----- SOURCE DATA

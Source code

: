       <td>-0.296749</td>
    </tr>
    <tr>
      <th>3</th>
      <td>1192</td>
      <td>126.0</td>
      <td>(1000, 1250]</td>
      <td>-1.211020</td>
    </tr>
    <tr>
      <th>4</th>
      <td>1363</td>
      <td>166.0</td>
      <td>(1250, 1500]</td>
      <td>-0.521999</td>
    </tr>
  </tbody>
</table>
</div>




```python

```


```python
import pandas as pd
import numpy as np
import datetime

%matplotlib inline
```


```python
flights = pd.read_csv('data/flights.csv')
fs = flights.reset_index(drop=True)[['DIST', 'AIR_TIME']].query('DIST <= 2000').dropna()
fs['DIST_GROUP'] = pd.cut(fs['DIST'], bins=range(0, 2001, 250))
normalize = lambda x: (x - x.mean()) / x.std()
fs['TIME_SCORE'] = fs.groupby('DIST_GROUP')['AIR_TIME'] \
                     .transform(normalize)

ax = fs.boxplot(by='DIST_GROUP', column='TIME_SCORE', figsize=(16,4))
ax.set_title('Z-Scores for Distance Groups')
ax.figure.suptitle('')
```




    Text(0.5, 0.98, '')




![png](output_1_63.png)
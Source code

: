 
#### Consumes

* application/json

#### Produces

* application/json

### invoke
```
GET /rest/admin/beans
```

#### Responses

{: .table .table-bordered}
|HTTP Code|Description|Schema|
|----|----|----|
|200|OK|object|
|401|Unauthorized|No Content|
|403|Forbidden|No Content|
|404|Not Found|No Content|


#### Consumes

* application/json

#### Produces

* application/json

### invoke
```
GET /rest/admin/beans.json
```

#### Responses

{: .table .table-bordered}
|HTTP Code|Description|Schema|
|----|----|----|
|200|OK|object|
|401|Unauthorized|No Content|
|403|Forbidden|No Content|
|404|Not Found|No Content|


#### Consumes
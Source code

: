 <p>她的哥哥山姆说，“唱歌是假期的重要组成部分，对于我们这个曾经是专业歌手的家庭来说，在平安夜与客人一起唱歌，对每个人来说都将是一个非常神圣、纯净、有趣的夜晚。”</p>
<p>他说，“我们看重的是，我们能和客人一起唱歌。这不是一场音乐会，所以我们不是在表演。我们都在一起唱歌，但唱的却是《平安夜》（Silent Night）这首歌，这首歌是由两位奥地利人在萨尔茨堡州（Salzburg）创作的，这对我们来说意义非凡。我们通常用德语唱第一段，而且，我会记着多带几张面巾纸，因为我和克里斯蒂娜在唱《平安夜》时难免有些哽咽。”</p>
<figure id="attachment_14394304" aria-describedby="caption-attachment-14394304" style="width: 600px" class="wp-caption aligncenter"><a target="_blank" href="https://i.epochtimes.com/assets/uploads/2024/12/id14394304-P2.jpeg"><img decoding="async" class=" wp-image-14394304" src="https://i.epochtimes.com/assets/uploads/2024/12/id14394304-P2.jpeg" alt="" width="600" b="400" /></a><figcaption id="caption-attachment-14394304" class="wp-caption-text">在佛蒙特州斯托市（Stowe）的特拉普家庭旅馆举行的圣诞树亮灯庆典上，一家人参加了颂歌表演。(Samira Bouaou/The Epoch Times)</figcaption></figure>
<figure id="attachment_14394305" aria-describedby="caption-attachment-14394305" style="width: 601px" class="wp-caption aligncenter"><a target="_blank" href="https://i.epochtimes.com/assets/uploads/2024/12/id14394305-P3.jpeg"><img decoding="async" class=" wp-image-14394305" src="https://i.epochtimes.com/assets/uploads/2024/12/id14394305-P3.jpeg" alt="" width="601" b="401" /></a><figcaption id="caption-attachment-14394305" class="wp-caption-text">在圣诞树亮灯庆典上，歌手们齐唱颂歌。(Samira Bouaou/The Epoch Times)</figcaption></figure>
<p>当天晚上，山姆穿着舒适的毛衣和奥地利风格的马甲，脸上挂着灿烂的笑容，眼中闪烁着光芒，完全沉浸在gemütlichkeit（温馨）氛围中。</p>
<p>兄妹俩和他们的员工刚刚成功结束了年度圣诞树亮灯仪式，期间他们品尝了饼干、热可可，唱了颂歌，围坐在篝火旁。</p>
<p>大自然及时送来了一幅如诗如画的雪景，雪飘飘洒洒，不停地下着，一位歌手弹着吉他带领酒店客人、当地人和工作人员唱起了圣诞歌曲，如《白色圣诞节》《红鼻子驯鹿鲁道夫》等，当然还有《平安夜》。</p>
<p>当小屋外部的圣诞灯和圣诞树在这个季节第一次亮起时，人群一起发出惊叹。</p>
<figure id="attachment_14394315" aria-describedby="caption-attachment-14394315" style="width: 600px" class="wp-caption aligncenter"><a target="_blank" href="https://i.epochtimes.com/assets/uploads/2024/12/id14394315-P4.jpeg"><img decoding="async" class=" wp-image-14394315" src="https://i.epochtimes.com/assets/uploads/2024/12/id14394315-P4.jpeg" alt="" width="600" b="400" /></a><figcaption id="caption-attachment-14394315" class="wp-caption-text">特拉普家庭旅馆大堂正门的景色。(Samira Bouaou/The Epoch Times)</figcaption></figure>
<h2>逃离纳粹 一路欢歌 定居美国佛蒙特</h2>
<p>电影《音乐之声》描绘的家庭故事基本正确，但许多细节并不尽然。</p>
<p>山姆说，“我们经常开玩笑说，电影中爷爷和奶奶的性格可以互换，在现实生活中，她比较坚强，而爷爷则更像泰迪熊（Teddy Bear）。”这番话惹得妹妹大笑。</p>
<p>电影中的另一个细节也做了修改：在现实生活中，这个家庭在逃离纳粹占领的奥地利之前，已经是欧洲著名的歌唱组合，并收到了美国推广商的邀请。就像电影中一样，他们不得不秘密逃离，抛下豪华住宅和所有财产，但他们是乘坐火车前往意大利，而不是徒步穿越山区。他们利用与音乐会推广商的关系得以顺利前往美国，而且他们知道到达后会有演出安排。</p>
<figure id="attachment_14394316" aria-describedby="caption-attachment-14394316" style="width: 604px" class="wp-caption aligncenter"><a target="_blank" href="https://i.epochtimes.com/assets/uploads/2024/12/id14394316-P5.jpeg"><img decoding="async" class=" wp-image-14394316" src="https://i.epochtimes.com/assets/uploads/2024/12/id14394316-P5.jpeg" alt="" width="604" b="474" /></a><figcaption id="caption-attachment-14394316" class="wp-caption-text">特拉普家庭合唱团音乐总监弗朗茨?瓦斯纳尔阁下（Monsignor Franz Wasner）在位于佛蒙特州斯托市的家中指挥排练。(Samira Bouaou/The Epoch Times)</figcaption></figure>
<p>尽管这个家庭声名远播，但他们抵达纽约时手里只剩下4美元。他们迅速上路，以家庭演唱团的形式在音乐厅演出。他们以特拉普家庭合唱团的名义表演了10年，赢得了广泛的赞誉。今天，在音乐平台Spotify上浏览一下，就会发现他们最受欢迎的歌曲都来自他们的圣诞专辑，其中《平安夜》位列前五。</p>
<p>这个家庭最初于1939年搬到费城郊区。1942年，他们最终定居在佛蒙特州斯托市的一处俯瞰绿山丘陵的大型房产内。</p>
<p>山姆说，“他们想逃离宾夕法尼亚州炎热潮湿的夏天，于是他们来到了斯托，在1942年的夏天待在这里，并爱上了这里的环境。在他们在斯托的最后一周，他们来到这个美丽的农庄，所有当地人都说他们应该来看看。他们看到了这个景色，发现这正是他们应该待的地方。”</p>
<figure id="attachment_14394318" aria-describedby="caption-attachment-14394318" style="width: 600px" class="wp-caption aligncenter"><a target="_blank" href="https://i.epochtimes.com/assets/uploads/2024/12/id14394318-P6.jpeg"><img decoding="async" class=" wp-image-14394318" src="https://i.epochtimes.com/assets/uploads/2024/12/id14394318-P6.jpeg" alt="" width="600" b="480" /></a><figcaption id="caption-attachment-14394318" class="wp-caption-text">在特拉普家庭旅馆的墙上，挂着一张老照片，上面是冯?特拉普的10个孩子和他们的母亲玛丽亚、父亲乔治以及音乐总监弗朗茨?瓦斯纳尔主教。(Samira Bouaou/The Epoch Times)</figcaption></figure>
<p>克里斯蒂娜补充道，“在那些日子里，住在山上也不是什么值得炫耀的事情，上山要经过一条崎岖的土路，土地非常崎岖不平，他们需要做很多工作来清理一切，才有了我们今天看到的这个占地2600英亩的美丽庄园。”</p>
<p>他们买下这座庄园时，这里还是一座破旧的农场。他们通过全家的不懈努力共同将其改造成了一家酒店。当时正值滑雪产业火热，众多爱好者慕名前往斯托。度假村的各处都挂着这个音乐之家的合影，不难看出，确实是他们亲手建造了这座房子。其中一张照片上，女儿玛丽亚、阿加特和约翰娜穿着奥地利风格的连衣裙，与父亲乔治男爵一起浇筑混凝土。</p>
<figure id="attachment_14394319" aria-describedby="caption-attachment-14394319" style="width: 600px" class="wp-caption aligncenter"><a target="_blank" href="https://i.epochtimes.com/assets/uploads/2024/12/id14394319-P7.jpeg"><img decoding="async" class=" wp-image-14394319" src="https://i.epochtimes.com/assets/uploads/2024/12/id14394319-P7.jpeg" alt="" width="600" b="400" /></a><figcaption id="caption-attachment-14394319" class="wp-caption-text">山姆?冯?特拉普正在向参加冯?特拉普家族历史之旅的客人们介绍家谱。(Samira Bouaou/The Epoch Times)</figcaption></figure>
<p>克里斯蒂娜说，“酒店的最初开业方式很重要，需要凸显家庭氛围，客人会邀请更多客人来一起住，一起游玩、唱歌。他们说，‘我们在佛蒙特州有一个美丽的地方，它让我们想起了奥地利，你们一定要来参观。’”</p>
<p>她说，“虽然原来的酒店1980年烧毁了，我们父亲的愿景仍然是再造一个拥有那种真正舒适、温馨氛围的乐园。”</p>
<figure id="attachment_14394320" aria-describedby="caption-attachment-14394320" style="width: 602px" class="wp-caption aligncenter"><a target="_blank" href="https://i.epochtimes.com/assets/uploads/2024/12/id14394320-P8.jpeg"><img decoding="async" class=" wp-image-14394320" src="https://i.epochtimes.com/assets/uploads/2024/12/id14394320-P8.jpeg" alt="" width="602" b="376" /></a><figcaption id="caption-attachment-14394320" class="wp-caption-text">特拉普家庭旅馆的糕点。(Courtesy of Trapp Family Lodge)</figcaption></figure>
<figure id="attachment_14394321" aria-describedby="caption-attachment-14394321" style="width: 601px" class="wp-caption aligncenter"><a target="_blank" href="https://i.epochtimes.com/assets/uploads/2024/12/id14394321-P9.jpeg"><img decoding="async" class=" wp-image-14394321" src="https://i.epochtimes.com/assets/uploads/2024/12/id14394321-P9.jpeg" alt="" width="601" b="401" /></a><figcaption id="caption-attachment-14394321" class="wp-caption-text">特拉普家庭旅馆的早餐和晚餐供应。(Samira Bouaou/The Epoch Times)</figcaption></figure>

----------

» **DIRECTIONS**: Only lines with the string "flights" belong in the answer; copy each of them from the listing.

» **OUTPUT OF THE TASK**:
flights = pd.read_csv('data/flights.csv')
fs = flights.reset_index(drop=True)[['DIST', 'AIR_TIME']].query('DIST <= 2000').dropna()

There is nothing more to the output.